━━ RECORDS SHOWN ━━
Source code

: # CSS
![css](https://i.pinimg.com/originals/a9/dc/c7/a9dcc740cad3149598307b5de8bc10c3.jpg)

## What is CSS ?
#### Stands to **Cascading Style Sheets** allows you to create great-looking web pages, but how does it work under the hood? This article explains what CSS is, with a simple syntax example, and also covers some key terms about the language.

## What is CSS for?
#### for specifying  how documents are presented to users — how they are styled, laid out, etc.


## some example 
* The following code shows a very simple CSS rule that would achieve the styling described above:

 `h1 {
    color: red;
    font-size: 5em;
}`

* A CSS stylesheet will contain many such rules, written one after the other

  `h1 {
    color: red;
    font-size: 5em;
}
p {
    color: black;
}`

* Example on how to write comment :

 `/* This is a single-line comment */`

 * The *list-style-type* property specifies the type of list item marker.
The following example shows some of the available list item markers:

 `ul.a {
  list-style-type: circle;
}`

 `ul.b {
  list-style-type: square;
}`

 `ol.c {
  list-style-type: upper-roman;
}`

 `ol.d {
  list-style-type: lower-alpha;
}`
━━━
Note each line above that contains "list" and copy it out.

TASK RESULT:
 * The *list-style-type* property specifies the type of list item marker.
The following example shows some of the available list item markers:
  list-style-type: circle;
  list-style-type: square;
  list-style-type: upper-roman;
  list-style-type: lower-alpha;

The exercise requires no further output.